Nominees will be announced January 22, 2026.
Australia: The Wolves Always Come At Night (Gabrielle Brady)
A docu-drama about a Mongolian couple forced out of the Gobi Desert by climate change and into a city they barely recognize. It’s a rare three-way collaboration between Germany, Australia, and Mongolia, and premiered in TIFF’s Platform section before touring the festival circuit.
Trivia: Director Gabrielle Brady’s previous film Island of the Hungry Ghosts won so many festival awards that programmers joked it had a “passport thicker than the script.”
Bangladesh: A House Named Shahana (Leesa Gazi)
Leesa Gazi becomes the first woman to ever represent Bangladesh in the Oscar race. Adapting her own novella, she centers a fierce, sharp-tongued divorcee in ’90s rural Bangladesh fighting for autonomy in a society that would rather she didn’t.
Trivia: This is Bangladesh’s 21st submission—and the first one adapted from the director’s own novel.
Bhutan: I, the Song (Dechen Roder)
Bhutan’s Oscar history is more dramatic than some of its films. After Lunana: A Yak in the Classroom was disqualified because Bhutan didn’t have an approved committee, they fixed the paperwork, resubmitted the same movie the following year—and snagged a nomination.
Roder’s I, the Song continues the country’s gentle but razor-sharp storytelling tradition.
Trivia: Bhutan has produced only five Oscar submissions ever, but one of them (Lunana) became the smallest-budget Best International Film nominee in Academy history.
Cambodia: Tenement (Inrasothythep Neth & Sokyou Chea)
A folk-horror debut about a Cambodian-Japanese artist returning home and being haunted by visions tied to the country’s turbulent past.

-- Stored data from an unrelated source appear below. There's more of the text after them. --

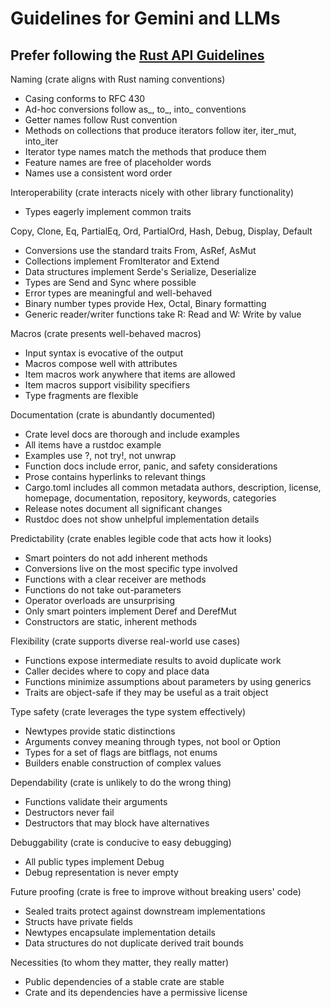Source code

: # Guidelines for Gemini and LLMs

## Prefer following the [Rust API Guidelines](https://rust-lang.github.io/api-guidelines/checklist.html)

Naming (crate aligns with Rust naming conventions)
- Casing conforms to RFC 430
- Ad-hoc conversions follow as_, to_, into_ conventions
- Getter names follow Rust convention
- Methods on collections that produce iterators follow iter, iter_mut, into_iter
- Iterator type names match the methods that produce them
- Feature names are free of placeholder words
- Names use a consistent word order

Interoperability (crate interacts nicely with other library functionality)
- Types eagerly implement common traits

Copy, Clone, Eq, PartialEq, Ord, PartialOrd, Hash, Debug, Display, Default
- Conversions use the standard traits From, AsRef, AsMut
- Collections implement FromIterator and Extend
- Data structures implement Serde's Serialize, Deserialize
- Types are Send and Sync where possible
- Error types are meaningful and well-behaved
- Binary number types provide Hex, Octal, Binary formatting
- Generic reader/writer functions take R: Read and W: Write by value

Macros (crate presents well-behaved macros)
- Input syntax is evocative of the output
- Macros compose well with attributes
- Item macros work anywhere that items are allowed
- Item macros support visibility specifiers
- Type fragments are flexible

Documentation (crate is abundantly documented)
- Crate level docs are thorough and include examples
- All items have a rustdoc example
- Examples use ?, not try!, not unwrap
- Function docs include error, panic, and safety considerations
- Prose contains hyperlinks to relevant things
- Cargo.toml includes all common metadata
authors, description, license, homepage, documentation, repository, keywords, categories
- Release notes document all significant changes
- Rustdoc does not show unhelpful implementation details

Predictability (crate enables legible code that acts how it looks)
- Smart pointers do not add inherent methods
- Conversions live on the most specific type involved
- Functions with a clear receiver are methods
- Functions do not take out-parameters
- Operator overloads are unsurprising
- Only smart pointers implement Deref and DerefMut
- Constructors are static, inherent methods

Flexibility (crate supports diverse real-world use cases)
- Functions expose intermediate results to avoid duplicate work
- Caller decides where to copy and place data
- Functions minimize assumptions about parameters by using generics
- Traits are object-safe if they may be useful as a trait object

Type safety (crate leverages the type system effectively)
- Newtypes provide static distinctions
- Arguments convey meaning through types, not bool or Option
- Types for a set of flags are bitflags, not enums
- Builders enable construction of complex values

Dependability (crate is unlikely to do the wrong thing)
- Functions validate their arguments
- Destructors never fail
- Destructors that may block have alternatives

Debuggability (crate is conducive to easy debugging)
- All public types implement Debug
- Debug representation is never empty

Future proofing (crate is free to improve without breaking users' code)
- Sealed traits protect against downstream implementations
- Structs have private fields
- Newtypes encapsulate implementation details
- Data structures do not duplicate derived trait bounds

Necessities (to whom they matter, they really matter)
- Public dependencies of a stable crate are stable
- Crate and its dependencies have a permissive license
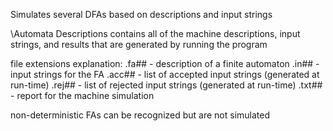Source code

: Simulates several DFAs based on descriptions and input strings

\Automata Descriptions contains all of the machine descriptions, input strings, and results that are generated by running the program

file extensions explanation:
.fa## - description of a finite automaton
.in## - input strings for the FA
.acc## - list of accepted input strings (generated at run-time)
.rej## - list of rejected input strings (generated at run-time)
.txt## - report for the machine simulation

non-deterministic FAs can be recognized but are not simulated
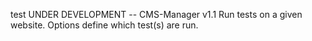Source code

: test UNDER DEVELOPMENT -- CMS-Manager v1.1
  Run tests on a given website. Options define which test(s) are run.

It premiered at Rotterdam’s Big Screen Competition.
Trivia: Cambodia’s only Oscar nomination was for The Missing Picture, a film told almost entirely with clay figurines.
China: Dead To Rights (Shen Ao)
A historical drama set during the Nanjing Massacre, following civilians hiding in a photo studio while trying to expose atrocities.
Trivia: Despite 38 submissions, China has never won an Oscar in this category—yet two of its directors, Zhang Yimou and Ang Lee, have shaped global cinema more than many Oscar winners.
Hong Kong: The Last Dance (Anselm Chan)
A dark comedy about a wedding planner who accidentally ends up working in the funeral industry with a Taoist priest. It’s now the highest-grossing local film in Hong Kong history.
Trivia: Hong Kong’s first three Oscar nominations all came from directors who later became pillars of Asian cinema—Zhang Yimou, Chen Kaige, Derek Tsang.
India: Homebound (Neeraj Ghaywan)
A Hindi drama about childhood friends preparing for the national police exam. Executive produced by Martin Scorsese, because apparently he’s now the unofficial godfather of Indian indie cinema.
Trivia: India’s first-ever Oscar-nominated film (Mother India, 1957) lost by just one vote—the closest result in Academy history.
Indonesia: Sore: Wife From The Future (Yandy Laurens)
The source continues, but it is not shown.